Higher ed and social media: the survey says…

Last week, Michael Stoner and Cheryl Slover-Linett, the managing partner of Slover Linett Strategies, presented the high-level results of a study they conducted on the use of social media among higher ed marketing types. Michael shares some background on the study, and a PDF of the results, on his blog. InsideHigherEd.com also reported on some of the findings, which were shared last week at the CASE Annual Assembly in New York. About 1,000 CASE members completed the survey.

Among the findings:

  • Facebook is tops. This is probably no surprise to anyone. Ninety-four percent of respondents reported their their organizations have a presence on Facebook.
  • Multiple media. Most respondents reported using multiple forms of social media. After Facebook, the most popular tools are Twitter (67 percent), LinkedIn (61 percent) and YouTube (59 percent).
  • Engage and build the brand. The top reasons cited for using social media were to “Engage alumni,” “Create, sustain, and improve brand image” and “Increase awareness/advocacy/rankings.”
  • Social media success. Most respondents perceived their use of social media positively, gauging it as either “somewhat successful” (64 percent) or “very successful” (20 percent). Only 11 percent said their social media efforts were “not very successful” and 2 percent “not at all successful.”

There’s much more to come from this survey. Michael indicates that he plans to publish a white paper pulling from the results sometime this fall, and to present a webinar with InsideHigherEd.com. So stay tuned.


Author: andrewcareaga

Higher ed PR and marketing guy. Communications director for Missouri University of Science and Technology (Missouri S&T) in Rolla, Missouri, USA. Slow runner, mediocre guitarist, lover of music and puns, and an avid St. Louis Cardinals fan. I blog and Tweet about #highered, #music, #gocards and #random stuff.

2 thoughts on “Higher ed and social media: the survey says…”

  1. I’m eager to probe this data more deeply than I have.
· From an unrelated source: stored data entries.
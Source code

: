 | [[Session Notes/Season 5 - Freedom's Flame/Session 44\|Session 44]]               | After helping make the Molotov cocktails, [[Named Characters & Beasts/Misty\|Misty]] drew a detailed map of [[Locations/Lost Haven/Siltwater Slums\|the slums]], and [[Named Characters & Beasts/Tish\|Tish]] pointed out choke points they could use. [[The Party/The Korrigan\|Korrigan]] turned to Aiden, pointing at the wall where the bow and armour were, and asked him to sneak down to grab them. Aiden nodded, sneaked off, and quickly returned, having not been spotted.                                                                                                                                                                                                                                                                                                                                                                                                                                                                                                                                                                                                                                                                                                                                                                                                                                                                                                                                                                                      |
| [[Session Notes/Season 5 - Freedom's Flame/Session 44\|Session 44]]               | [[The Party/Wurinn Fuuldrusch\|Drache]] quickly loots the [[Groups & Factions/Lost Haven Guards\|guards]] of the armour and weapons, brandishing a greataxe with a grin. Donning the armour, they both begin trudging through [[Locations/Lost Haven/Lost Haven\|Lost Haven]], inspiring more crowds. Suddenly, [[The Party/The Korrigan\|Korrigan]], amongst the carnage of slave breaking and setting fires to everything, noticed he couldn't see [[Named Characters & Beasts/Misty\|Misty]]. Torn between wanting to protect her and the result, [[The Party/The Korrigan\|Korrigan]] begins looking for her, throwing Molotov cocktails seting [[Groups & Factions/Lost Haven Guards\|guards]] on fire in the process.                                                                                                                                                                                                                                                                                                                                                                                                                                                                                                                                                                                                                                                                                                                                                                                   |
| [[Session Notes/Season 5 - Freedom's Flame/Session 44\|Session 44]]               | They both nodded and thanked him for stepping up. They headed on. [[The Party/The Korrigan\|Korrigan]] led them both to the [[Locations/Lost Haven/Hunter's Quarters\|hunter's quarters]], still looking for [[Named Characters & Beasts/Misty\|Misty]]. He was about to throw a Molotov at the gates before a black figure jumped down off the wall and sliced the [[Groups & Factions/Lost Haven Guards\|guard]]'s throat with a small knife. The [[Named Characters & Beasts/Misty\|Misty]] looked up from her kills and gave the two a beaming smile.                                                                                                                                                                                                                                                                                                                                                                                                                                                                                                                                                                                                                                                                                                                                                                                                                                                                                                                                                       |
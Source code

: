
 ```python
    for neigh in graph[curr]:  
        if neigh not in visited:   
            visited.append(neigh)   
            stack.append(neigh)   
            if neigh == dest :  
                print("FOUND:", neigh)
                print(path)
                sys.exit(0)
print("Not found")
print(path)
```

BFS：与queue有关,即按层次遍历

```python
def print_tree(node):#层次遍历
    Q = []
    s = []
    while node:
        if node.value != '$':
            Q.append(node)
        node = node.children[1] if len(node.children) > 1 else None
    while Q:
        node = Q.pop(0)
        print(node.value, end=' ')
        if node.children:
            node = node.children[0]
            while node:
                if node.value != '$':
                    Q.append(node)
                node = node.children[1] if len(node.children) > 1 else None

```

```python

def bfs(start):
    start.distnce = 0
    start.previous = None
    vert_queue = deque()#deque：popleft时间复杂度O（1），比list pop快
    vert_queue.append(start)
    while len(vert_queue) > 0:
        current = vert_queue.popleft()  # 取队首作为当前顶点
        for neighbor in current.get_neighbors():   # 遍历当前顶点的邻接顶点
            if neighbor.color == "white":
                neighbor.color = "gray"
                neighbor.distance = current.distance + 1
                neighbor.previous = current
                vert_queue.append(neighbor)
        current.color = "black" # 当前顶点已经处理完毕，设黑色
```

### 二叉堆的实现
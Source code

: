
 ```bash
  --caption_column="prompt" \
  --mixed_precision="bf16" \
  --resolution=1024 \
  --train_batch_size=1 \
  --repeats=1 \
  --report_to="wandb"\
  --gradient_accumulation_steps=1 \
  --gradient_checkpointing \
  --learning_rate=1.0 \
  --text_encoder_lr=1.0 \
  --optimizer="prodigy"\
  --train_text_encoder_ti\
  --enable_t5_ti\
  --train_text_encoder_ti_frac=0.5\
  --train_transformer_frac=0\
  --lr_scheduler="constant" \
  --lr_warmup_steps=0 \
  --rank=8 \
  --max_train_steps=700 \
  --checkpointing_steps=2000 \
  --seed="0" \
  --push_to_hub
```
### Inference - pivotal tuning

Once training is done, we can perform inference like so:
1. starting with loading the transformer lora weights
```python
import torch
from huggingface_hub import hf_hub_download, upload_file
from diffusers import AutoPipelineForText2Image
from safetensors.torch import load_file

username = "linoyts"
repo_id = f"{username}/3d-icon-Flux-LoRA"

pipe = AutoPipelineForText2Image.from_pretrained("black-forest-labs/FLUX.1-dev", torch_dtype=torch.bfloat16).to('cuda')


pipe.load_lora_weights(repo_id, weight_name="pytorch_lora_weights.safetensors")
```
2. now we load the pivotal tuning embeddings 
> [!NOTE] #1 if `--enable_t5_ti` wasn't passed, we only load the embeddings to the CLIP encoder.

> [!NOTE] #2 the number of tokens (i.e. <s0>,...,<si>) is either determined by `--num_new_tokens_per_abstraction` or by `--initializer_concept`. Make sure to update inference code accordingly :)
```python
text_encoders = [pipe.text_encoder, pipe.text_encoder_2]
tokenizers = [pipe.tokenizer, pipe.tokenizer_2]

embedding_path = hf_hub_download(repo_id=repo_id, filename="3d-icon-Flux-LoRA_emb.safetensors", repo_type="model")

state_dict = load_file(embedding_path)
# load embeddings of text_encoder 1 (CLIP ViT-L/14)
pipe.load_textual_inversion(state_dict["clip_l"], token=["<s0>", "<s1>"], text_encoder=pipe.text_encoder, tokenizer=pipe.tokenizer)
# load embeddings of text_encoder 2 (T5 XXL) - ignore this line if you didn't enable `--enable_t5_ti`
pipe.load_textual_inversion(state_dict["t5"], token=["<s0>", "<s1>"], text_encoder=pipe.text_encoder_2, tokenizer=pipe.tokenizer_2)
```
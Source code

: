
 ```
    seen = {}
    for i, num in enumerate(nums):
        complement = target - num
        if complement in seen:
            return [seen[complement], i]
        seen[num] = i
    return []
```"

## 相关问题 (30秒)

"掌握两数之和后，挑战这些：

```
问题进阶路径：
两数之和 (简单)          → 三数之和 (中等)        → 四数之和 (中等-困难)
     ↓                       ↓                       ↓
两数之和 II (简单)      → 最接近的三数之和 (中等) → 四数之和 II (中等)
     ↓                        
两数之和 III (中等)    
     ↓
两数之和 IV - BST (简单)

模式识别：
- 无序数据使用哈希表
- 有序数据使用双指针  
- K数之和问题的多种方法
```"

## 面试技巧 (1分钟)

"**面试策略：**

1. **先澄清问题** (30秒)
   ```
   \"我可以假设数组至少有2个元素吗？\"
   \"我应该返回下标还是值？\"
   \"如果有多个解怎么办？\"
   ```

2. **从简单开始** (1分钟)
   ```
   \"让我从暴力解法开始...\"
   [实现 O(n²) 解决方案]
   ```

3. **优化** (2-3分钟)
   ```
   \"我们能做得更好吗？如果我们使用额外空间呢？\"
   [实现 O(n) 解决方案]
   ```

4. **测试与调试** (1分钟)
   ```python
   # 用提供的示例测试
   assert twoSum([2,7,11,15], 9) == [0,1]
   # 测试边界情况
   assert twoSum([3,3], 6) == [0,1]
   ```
Indeed, there’s a larger story to be told, I think. In particular, there seems to be a disconnect between the sense that people believe they are successful and the difficulty in measuring success or results and I wonder if we’re hearing claims of success only because there are so few good models for it. On the other hand, it’s hard to imagine that institutions who have invested in social media haven’t seen increased engagement from their friends, fans, and followers — and there is value in that.

  2. I agree with Michael. The respondents that rated their results negatively are most likely having difficulties measuring the response. I have experienced this with facebook myself. However, I have not abandoned social media, but invested the resources into more effective ways to measure and/or define it’s success.

    The most succesful users of social media are the ones that are patient enough to understand that results may not be instant or easily quantified, and that’s OK. Especially when considering that social media is in its relative infancy.